La Cour des compte juge la redevance pour pollutions diffuses insuffisante car elle « ne représente que 5 à 6 % du prix de vente » des produits phytos. - © V. MArmuse/CAIA

Le 11 février, la Cour des comptes a rendu public son rapport annuel. Elle y fait cette année un zoom sur les agences de l’eau et la politique de l’eau. Son analyse : il faut « appliquer plus strictement le principe pollueur-payeur ». La Cour observe qu’entre 2007 et 2013, les redevances perçues par les agences ont augmenté de 24 %, grimpant à 2,2 milliards d’euros en 2013. Mais les usagers qui ont versé le plus ne sont a priori pas les plus pollueurs.
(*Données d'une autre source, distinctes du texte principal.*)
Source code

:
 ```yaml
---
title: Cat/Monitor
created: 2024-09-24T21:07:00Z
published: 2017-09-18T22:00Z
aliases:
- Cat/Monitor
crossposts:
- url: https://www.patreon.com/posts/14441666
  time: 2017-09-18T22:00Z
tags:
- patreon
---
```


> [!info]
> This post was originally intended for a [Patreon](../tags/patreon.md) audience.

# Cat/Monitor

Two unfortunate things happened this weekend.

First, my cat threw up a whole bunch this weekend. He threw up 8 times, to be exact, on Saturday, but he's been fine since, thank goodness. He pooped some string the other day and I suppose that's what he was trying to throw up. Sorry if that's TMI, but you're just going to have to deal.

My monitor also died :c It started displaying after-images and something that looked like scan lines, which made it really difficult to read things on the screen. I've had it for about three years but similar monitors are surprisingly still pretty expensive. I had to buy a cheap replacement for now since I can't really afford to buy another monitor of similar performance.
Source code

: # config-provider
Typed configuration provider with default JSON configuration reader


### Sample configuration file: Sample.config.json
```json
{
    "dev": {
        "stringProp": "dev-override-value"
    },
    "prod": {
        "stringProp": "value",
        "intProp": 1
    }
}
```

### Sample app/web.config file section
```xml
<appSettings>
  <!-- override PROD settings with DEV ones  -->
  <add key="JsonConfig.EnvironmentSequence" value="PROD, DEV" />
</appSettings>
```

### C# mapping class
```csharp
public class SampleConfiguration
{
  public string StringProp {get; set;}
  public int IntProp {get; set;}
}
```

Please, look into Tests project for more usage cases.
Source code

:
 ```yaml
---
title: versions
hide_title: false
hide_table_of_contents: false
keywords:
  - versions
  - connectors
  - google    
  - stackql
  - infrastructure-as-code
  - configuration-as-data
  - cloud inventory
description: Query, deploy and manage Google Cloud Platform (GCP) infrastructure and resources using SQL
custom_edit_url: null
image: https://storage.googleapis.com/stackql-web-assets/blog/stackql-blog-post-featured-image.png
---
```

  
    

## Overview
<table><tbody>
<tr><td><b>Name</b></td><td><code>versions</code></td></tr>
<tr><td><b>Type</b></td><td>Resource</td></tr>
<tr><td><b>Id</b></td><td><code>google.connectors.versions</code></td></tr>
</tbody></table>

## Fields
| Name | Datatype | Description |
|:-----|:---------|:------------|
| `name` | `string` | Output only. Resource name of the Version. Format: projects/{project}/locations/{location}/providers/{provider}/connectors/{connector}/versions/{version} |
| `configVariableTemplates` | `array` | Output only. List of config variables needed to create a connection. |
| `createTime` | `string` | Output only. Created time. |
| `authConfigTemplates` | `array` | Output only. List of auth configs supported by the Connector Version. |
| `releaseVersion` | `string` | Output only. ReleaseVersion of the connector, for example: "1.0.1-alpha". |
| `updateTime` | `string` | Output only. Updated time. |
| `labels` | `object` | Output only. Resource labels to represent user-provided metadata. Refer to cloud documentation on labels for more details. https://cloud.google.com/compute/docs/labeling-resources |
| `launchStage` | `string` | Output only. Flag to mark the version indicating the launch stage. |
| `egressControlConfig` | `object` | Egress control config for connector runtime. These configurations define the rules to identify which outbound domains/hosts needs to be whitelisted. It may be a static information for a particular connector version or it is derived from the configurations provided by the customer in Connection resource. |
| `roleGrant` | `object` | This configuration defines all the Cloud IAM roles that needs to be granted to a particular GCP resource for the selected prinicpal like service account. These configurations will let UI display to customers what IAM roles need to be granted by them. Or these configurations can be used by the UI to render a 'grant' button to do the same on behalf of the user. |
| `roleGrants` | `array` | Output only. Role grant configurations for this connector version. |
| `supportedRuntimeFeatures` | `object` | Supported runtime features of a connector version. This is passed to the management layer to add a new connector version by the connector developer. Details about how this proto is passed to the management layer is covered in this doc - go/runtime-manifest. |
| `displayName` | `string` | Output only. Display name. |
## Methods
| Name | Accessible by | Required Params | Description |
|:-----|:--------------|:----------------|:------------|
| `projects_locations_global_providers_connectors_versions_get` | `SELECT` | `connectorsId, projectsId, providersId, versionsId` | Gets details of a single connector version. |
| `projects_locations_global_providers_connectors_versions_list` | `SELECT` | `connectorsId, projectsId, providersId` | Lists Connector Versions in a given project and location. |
De fait, en 2007 comme en 2013, la contribution des « usagers domestiques et assimilés(1) » a représenté plus de 85 % des sommes perçues. Ce chiffre élevé peut être mis en rapport avec les aides accordées par les agences à la mise aux normes des stations d’épuration dont ont profité les usagers domestiques, explique la Cour… Mais selon elle, un rééquilibrage est désormais nécessaire : agriculteurs et industriels doivent payer plus.

- © Infographie Réussir

6 % des redevances d'origine agricole

La part « agricole » des redevances a pourtant constitué 6 % des sommes perçues en 2013 contre 1 % en 2007. Mais pour la Cour, elle reste « faible », « nettement inférieure au regard des pollutions causées par les exploitations ». Elle juge par exemple la redevance pour pollutions diffuses insuffisante car elle « ne représente que 5 à 6 % du prix de vente » des produits phytos, « ce qui réduit son caractère incitatif ». La Cour n’oublie pas l’industrie, qui a payé moins de redevance en 2013 qu’en 2007, en raison, notamment, du nouveau mode de calcul de la redevance pour les pollutions d’origine industrielle.

Dans sa réponse, la ministre de l’Écologie ne remet pas en cause l’analyse. Elle souligne néanmoins que « le principe pollueur-payeur, en lui-même, ne présuppose pas une forme d’équilibre arithmétique des contributions ».

 

(1) Comprend des activités comme l’hôtellerie, les campings ou les commerces de détail.